Vector, which specialises in investing in established technology businesses, says all Patron staff remain in place and will continue to operate the company on a day-to-day basis. Terms of the deal were not disclosed, but Vector manages nearly US$4 billion worth of investments.

“With Patron Technology, we saw an opportunity to back the leading platform and a seasoned management team as they successfully navigate unprecedented, Covid-induced market disruption in the live events industry,” comments Rob Amen, managing director of Vector Capital.

“Vector excels at investing during volatile times, and our thesis is that only the best products and most talented executives will survive this dislocation and emerge as market leaders. We are confident that our growth investment will enable Patron Technology to not only outlast this global pandemic but become stronger on the other side of it.”
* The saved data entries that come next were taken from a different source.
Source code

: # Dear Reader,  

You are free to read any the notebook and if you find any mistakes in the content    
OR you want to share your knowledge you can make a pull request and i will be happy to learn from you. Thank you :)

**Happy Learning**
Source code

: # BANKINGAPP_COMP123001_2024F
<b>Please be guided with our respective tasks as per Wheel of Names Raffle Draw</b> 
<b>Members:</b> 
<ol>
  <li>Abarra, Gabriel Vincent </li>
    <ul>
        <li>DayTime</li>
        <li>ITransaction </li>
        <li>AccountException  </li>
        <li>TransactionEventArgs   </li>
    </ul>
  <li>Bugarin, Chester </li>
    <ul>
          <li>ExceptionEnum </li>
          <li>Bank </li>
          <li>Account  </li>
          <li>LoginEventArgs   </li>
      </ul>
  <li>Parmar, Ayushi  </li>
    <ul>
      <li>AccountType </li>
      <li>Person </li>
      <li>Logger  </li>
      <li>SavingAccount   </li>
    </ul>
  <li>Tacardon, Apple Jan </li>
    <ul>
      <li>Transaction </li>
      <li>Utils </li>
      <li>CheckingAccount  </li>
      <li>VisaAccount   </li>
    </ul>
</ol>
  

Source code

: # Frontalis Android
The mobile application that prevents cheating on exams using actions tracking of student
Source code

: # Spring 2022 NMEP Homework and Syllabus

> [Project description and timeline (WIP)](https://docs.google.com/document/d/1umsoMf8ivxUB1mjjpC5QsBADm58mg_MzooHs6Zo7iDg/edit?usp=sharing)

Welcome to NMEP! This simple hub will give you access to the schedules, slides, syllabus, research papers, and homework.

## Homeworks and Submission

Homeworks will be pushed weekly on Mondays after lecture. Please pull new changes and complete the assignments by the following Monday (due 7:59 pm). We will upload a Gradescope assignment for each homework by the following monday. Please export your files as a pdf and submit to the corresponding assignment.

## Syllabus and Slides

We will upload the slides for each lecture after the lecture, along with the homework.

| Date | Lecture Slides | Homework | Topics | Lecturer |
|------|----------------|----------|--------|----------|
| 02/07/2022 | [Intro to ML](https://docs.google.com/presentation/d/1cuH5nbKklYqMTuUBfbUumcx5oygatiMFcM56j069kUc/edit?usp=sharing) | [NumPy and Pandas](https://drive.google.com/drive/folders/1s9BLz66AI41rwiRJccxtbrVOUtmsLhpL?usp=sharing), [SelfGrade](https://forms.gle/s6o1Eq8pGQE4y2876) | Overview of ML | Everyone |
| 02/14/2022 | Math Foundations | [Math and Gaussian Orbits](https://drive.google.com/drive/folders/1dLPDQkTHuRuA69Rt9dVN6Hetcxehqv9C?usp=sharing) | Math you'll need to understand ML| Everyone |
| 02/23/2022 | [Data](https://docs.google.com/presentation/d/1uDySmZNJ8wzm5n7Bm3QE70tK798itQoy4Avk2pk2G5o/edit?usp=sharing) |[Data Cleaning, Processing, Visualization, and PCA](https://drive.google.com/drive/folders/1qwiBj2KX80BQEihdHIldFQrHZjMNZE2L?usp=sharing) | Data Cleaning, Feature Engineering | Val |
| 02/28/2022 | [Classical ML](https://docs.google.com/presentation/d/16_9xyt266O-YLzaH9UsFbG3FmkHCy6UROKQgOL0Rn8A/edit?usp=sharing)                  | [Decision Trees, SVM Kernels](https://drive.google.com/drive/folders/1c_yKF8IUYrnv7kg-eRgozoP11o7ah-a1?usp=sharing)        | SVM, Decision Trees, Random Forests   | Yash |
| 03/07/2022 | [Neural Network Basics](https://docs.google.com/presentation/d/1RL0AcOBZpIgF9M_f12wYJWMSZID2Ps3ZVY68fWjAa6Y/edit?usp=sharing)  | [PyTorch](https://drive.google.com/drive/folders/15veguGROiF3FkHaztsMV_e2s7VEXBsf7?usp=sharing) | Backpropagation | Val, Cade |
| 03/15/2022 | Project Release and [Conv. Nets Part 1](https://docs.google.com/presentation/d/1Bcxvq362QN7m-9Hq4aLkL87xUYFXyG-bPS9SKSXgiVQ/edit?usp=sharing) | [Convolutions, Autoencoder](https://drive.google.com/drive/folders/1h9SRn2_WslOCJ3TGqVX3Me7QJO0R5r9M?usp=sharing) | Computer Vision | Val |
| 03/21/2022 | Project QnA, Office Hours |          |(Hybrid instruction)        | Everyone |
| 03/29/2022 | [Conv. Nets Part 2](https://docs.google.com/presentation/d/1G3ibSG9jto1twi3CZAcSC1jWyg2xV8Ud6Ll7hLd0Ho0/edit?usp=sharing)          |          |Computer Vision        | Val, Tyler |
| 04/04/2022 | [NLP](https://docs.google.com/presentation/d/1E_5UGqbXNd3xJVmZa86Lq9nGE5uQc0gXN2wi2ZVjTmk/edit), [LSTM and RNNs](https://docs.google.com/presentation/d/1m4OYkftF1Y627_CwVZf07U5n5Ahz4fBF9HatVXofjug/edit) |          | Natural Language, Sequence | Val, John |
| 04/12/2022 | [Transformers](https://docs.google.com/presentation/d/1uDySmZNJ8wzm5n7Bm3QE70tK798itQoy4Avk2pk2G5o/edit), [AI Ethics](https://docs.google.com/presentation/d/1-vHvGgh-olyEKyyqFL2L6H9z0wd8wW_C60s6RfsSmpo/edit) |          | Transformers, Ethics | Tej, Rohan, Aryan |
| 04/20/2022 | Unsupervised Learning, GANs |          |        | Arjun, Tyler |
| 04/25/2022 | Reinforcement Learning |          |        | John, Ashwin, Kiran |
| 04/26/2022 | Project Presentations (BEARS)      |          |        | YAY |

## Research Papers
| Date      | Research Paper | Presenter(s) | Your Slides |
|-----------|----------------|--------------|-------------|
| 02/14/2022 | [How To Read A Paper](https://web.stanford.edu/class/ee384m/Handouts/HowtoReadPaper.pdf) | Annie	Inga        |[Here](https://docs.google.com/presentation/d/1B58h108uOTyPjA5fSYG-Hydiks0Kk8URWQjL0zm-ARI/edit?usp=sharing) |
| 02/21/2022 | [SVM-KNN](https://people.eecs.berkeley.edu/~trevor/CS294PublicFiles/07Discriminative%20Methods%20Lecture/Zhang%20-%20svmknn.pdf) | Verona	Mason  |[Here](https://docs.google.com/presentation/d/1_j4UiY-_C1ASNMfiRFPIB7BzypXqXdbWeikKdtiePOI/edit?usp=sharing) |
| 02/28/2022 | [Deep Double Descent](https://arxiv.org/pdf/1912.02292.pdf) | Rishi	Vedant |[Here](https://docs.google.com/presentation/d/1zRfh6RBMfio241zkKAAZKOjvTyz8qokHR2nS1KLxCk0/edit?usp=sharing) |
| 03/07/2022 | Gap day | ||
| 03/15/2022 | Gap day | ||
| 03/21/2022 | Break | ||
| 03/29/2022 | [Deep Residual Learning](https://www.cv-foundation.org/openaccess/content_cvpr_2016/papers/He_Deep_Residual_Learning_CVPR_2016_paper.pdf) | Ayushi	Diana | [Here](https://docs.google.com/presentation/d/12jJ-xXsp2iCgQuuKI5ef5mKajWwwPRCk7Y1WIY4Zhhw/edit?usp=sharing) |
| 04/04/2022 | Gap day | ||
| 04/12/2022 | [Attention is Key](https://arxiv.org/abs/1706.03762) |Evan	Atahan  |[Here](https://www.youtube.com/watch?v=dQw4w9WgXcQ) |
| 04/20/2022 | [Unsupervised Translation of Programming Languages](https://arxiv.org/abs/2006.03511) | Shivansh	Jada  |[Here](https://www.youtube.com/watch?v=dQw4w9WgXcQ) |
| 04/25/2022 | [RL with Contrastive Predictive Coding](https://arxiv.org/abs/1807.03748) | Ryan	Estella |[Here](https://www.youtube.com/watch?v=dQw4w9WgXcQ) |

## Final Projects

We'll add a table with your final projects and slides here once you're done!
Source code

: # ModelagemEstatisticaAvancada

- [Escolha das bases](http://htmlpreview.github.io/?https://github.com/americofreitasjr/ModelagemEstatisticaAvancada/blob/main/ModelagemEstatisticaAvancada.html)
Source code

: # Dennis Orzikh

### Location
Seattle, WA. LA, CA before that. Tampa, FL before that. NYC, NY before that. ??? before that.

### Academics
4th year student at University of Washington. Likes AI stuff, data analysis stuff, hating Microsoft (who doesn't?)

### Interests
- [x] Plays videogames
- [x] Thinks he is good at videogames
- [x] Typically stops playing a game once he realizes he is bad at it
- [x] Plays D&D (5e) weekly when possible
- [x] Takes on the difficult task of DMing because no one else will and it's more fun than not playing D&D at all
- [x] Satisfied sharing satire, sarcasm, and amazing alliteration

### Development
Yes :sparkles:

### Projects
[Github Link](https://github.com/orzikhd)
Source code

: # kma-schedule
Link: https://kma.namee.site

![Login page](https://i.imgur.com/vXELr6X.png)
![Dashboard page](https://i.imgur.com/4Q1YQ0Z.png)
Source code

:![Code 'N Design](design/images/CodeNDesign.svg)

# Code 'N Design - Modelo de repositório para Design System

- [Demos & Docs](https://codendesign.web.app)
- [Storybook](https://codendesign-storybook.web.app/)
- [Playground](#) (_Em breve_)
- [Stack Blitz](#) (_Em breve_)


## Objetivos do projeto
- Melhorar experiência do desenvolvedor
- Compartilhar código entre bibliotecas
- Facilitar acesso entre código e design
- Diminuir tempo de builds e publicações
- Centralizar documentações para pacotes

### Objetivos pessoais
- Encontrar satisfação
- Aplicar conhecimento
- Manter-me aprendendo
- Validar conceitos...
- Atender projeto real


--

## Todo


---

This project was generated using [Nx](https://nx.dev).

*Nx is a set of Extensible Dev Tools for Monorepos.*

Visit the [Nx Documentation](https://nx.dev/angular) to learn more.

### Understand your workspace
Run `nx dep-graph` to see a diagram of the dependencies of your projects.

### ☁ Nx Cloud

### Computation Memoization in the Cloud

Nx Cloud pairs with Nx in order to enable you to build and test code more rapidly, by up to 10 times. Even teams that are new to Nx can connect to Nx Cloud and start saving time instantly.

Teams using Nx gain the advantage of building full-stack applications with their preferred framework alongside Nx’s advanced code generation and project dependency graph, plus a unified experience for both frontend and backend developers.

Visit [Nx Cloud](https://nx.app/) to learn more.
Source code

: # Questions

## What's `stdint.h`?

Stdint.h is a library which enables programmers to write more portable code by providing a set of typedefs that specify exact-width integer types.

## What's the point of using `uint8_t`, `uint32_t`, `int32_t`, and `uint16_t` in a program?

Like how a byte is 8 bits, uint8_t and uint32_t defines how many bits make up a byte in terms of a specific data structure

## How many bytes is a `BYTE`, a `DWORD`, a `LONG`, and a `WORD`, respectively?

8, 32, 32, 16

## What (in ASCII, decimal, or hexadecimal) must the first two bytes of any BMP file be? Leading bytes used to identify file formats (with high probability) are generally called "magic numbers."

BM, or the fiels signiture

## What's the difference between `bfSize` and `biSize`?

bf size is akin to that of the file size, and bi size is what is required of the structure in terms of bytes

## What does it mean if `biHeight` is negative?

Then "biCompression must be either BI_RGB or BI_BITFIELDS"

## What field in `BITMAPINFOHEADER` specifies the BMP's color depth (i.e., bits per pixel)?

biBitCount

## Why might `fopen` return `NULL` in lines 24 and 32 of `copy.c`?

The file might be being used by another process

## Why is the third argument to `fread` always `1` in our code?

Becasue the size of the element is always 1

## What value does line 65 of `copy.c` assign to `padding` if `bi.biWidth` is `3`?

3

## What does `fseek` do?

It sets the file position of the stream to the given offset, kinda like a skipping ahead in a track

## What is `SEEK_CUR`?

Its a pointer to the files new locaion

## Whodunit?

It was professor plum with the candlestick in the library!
Patron Technology, formerly known as PatronManager, has spent the past few years buying up various event technology companies, including app developers, ticket sellers and event management platforms. Its portfolio includes festival app company Greencopper, event management software developer Marcato, RFID provider Token and ticketing software firms ShowClix, Ticketleap, Ticketbooth and GrowTix.

“Vector excels at investing during volatile times”

The company was formerly majority owned by Providence Equity Partners (whose other live industry investments include Superstruct Entertainment, Tait Towers and Ambassador Theatre Group).

Marc Jenkins, CEO of Patron Technology, says: “This is an exciting and important day in our company’s history. It kicks off a fresh, new partnership alongside the thoughtful investment team at Vector. We are eager to work with them to propel the business through the age of social distancing and beyond.

“I’m extremely proud to be part of such an amazing team, past and present, that works tirelessly to serve our world-class clients.”

“With a great set of products, a strong balance sheet and an unparallelled management team, Patron Technology is well positioned to grow over the coming years,” adds Vector Capital vice-president Tom Smith.

“We look forward to partnering with Marc and his team as they continue to grow from this new position of strength and renewed investment.”